Your throw is all arm and depending on your health it may be the only choice. If your ankles, knees, hips and back can take it safely reaching back more will move your distance to a whole new level. I don't recommend reaching back fully at first for several reasons. One is coordination. Most can't maintain balance, timing and muscle control to accelerate if they go to a full reach back. Because disc golf is more an accuracy sport than a distance sport control needs to be emphasized. Distance comes with it in time. In order to get controllable distance one can't take eye sight off of a target too long. Or at all.
That means that the first step shouldn't have the foot pointing more than 90 degrees left of the target and the x step more than about 120 degrees and the plant step more than 90. When you test the hips left of neutral in the arm reach back and the shoulders even more you increase the arm pull length about a quarter and that transforms the power you'll generate. Meaning i wouldn't wonder if you wouldn't throw past 250' soon as long as you throw low with drivers. Not face height but say under 12' height.
In the throw you should also twist and turn the hips and the shoulders right of neutral before straightening the elbow.
Another nose down tips is wrestling the wrist down in the elbow chop.

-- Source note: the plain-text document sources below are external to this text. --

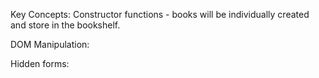 Key Concepts:
Constructor functions - books will be individually created and store in the bookshelf.

DOM Manipulation:

Hidden forms:
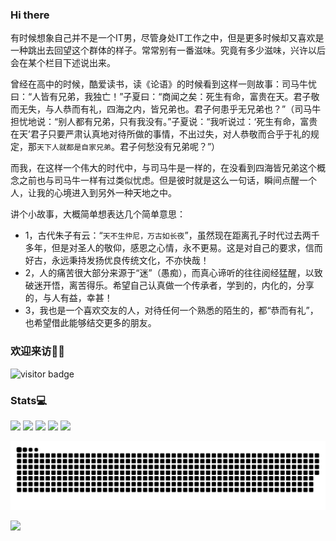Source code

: ### Hi there

有时候想象自己并不是一个IT男，尽管身处IT工作之中，但是更多时候却又喜欢是一种跳出去回望这个群体的样子。常常别有一番滋味。究竟有多少滋味，兴许以后会在某个栏目下述说出来。

曾经在高中的时候，酷爱读书，读《论语》的时候看到这样一则故事：司马牛忧曰：“人皆有兄弟，我独亡！”子夏曰：“商闻之矣：死生有命，富贵在天。君子敬而无失，与人恭而有礼，四海之内，皆兄弟也。君子何患乎无兄弟也？”（司马牛担忧地说：“别人都有兄弟，只有我没有。”子夏说：“我听说过：‘死生有命，富贵在天’君子只要严肃认真地对待所做的事情，不出过失，对人恭敬而合乎于礼的规定，那`天下人就都是自家兄弟`。君子何愁没有兄弟呢？”）

而我，在这样一个伟大的时代中，与司马牛是一样的，在没看到四海皆兄弟这个概念之前也与司马牛一样有过类似忧虑。但是彼时就是这么一句话，瞬间点醒一个人，让我的心境进入到另外一种天地之中。

讲个小故事，大概简单想表达几个简单意思：

- 1，古代朱子有云：“`天不生仲尼，万古如长夜`”，虽然现在距离孔子时代过去两千多年，但是对圣人的敬仰，感恩之心情，永不更易。这是对自己的要求，信而好古，永远秉持发扬优良传统文化，不亦快哉！
- 2，人的痛苦很大部分来源于“迷”（愚痴），而真心谛听的往往阅经猛醒，以致破迷开悟，离苦得乐。希望自己认真做一个传承者，学到的，内化的，分享的，与人有益，幸甚！
- 3，我也是一个喜欢交友的人，对待任何一个熟悉的陌生的，都“恭而有礼”，也希望借此能够结交更多的朋友。

### 欢迎来访👏🏻

<img src="https://visitor-badge.laobi.icu/badge?page_id=eryajf.eryajf" alt="visitor badge"/> 

### Stats💻

[![](https://raw.githubusercontent.com/eryajf/eryajf/master/profile-summary-card-output/vue/0-profile-details.svg)](https://github.com/eryajf/eryajf)
[![](https://raw.githubusercontent.com/eryajf/eryajf/master/profile-summary-card-output/vue/1-repos-per-language.svg)](https://github.com/eryajf/eryajf) [![](https://raw.githubusercontent.com/eryajf/eryajf/master/profile-summary-card-output/vue/2-most-commit-language.svg)](https://github.com/eryajf/eryajf)
[![](https://raw.githubusercontent.com/eryajf/eryajf/master/profile-summary-card-output/vue/3-stats.svg)](https://github.com/eryajf/eryajf) [![](https://raw.githubusercontent.com/eryajf/eryajf/master/profile-summary-card-output/vue/4-productive-time.svg)](https://github.com/eryajf/eryajf)

![snake](./assets/github-contribution-grid-snake.svg)


![](https://activity-graph.herokuapp.com/graph?username=eryajf&theme=github)
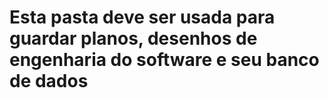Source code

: # Esta pasta deve ser usada para guardar planos, desenhos de engenharia do software e seu banco de dados
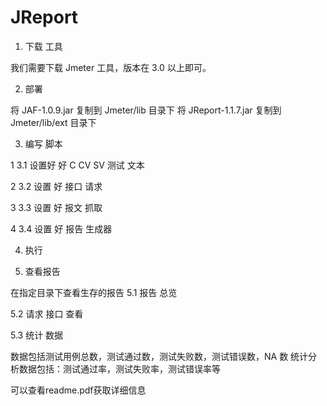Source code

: # JReport

1. 下载 工具

我们需要下载 Jmeter 工具，版本在 3.0 以上即可。

2. 部署

将 JAF-1.0.9.jar 复制到 Jmeter/lib 目录下
将 JReport-1.1.7.jar 复制到 Jmeter/lib/ext 目录下

3. 编写 脚本

1 3.1  设置好 好 C CV SV  测试 文本

2 3.2  设置 好 接口 请求

3 3.3  设置 好 报文 抓取

4 3.4  设置 好 报告 生成器

4. 执行

5. 查看报告

在指定目录下查看生存的报告
5.1 报告 总览

5.2 请求 接口 查看

5.3 统计 数据

数据包括测试用例总数，测试通过数，测试失败数，测试错误数，NA 数
统计分析数据包括：测试通过率，测试失败率，测试错误率等

可以查看readme.pdf获取详细信息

If you start with you arm super loose you can allow the wrist to hang down as far as it can go. It won't stay there unless you use muscle power to keep it down late in the throw. You had the disc aligned traditionally in the seam of the hand. You can also raise the rear of the disc in the grip up to the innermost joint of the thumb. Most won't go that high because it can tense up the forearm muscles slowing the arm down. It depends on hand and finger size, flexibility and muscle power if the muscles get tense. Stretching, working those muscles with weights and grippers plus throwing a lot in field practice will loosen up the muscles eventually.
The most important thing now is to not stay flat footed -it will screw up your form and worse your health.
Flat shots need running on the center line of the tee and planting each step on the center line. Anhyzer needs running from rear right to front left with the plant step hitting the ground to the left of the line you're running on. Hyzer is the mirror of that.